Quote from http://www.php.net 
   "PHP is a widely-used general-purpose scripting language that 
    is especially suited for Web development and can be embedded 
    into HTML."

   Since version 4.2.0 PHP automatically seeds the random number
   generators on the first usage of rand() and mt_rand(). This is
   done with the help of the GENERATE_SEED() macro. 

   Unfortunately it was discovered that the GENERATE_SEED() macro
   contains several problems that can lead to a weaker seed than
   expected. In the worst case the seed is directly predictable,
   which allows to predict all random numbers from the outside.

   NOTICE: Neither rand() nor mt_rand() produce cryptographically
           secure random numbers and should therefore never be used
           for such applications.

   ATTENTION: This vulnerability was not mentioned in the security 
              changelog of PHP 5.2.6


Details:

   PHP uses the following macro on the first usage of rand() or
   mt_rand() within a PHP process to seed the different random 
   number generators.

   #ifdef PHP_WIN32
   #define GENERATE_SEED() ((long) (time(0) * GetCurrentProcessId() \
                               * 1000000 * php_combined_lcg(TSRMLS_C)))
   #else
   #define GENERATE_SEED() ((long) (time(0) * getpid() * 1000000 \
                               * php_combined_lcg(TSRMLS_C)))
   #endif

   This produces a seed that depends on the unix timestamp, the process
   identifier the factor 1000000 and a value between 0 and 1 that itself
   depends on the current microsecond and the process identifier.

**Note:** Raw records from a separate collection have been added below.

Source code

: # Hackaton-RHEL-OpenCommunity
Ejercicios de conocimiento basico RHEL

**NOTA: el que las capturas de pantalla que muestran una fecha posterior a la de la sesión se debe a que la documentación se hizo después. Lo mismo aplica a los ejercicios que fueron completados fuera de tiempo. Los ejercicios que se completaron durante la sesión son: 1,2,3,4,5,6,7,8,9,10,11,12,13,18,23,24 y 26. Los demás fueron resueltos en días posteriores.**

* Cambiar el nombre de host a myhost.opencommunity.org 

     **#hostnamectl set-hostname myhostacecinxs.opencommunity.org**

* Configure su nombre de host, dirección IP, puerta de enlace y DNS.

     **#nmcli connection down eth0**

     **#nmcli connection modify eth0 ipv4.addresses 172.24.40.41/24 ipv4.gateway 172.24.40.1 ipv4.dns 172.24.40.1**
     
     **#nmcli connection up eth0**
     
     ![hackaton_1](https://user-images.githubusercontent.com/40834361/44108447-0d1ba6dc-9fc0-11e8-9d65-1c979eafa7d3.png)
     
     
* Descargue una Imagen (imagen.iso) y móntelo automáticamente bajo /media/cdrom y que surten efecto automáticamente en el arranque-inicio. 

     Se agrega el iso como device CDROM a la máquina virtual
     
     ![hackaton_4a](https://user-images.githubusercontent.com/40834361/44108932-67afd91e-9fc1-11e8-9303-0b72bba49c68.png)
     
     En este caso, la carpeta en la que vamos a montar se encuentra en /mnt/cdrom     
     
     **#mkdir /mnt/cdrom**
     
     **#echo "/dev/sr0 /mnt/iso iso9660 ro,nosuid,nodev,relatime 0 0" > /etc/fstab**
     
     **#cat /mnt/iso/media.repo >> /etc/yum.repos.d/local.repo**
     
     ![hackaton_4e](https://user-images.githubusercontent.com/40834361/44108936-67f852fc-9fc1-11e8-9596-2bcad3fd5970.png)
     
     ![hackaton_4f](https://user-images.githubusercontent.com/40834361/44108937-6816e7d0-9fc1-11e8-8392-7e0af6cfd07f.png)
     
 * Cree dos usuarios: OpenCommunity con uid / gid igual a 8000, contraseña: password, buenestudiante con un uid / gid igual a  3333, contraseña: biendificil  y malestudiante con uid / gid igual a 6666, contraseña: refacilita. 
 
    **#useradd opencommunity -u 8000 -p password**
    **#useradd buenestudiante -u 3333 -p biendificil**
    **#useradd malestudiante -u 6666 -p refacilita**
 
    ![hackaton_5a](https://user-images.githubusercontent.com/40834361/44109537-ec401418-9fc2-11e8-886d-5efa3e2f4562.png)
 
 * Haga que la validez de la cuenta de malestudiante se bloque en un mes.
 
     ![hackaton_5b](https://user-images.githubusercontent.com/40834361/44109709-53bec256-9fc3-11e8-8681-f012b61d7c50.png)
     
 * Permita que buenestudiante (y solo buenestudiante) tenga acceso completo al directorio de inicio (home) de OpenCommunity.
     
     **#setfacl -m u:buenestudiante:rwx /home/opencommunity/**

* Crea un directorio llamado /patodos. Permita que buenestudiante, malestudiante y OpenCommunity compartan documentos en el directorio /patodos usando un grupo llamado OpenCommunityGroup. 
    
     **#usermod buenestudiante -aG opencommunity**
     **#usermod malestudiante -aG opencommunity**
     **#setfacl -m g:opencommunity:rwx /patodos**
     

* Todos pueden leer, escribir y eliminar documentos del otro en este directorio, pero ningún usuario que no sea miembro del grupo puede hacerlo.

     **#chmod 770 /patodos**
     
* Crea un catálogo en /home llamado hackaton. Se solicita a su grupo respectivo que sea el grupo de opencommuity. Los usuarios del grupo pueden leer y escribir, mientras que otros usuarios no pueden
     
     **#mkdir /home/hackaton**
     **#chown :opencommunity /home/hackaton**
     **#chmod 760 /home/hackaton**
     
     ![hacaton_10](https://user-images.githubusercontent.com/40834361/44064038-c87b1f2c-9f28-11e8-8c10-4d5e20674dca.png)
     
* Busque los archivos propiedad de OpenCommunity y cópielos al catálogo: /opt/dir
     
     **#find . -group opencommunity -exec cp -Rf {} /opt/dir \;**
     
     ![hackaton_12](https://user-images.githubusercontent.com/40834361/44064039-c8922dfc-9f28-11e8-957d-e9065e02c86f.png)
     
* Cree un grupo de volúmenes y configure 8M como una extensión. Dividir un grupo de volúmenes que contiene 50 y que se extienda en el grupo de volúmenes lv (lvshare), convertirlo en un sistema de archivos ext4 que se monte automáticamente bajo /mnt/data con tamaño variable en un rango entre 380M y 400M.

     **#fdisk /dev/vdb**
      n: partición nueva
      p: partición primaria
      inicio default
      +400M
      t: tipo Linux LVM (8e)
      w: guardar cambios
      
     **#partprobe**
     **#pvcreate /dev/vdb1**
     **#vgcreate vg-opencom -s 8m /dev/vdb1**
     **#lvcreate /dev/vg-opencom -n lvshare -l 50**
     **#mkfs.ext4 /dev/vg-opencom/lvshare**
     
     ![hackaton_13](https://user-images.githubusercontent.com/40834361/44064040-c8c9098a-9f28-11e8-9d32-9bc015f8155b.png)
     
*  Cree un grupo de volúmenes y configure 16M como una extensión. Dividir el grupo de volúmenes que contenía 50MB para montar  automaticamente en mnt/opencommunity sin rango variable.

   It should be obvious that this not cryptographically strong because
   the current unix timestamp is known to the attacker and only a part
   of the process identifier and the microsecond can be considered as
   entropy. However this macro contains two problems that weakens the 
   produced seed. One affects 32 bit systems and the other only affects 
   64 bit systems.

   zero factor problem
   -------------------
   When you have a look on the code generated by the compiler you will
   see that it first multiplies the timestamp, process identifier and
   the numerical factor. This is performed in modular integer arithmetic. 
   It was therefore evaluated how likely it is that the multiplication 
   will result in a zero, because then the seed will be zero, too.
   (on older PHP versions the seed will be 1 for mt_rand() because the
    lowest bit will be forced to be 1)

   1000000 is a number with its lowest 6 bits set to zero. Therefore
   the multiplication will result in zero if the timestamp and process
   identifier contain together 26 lower zero bits.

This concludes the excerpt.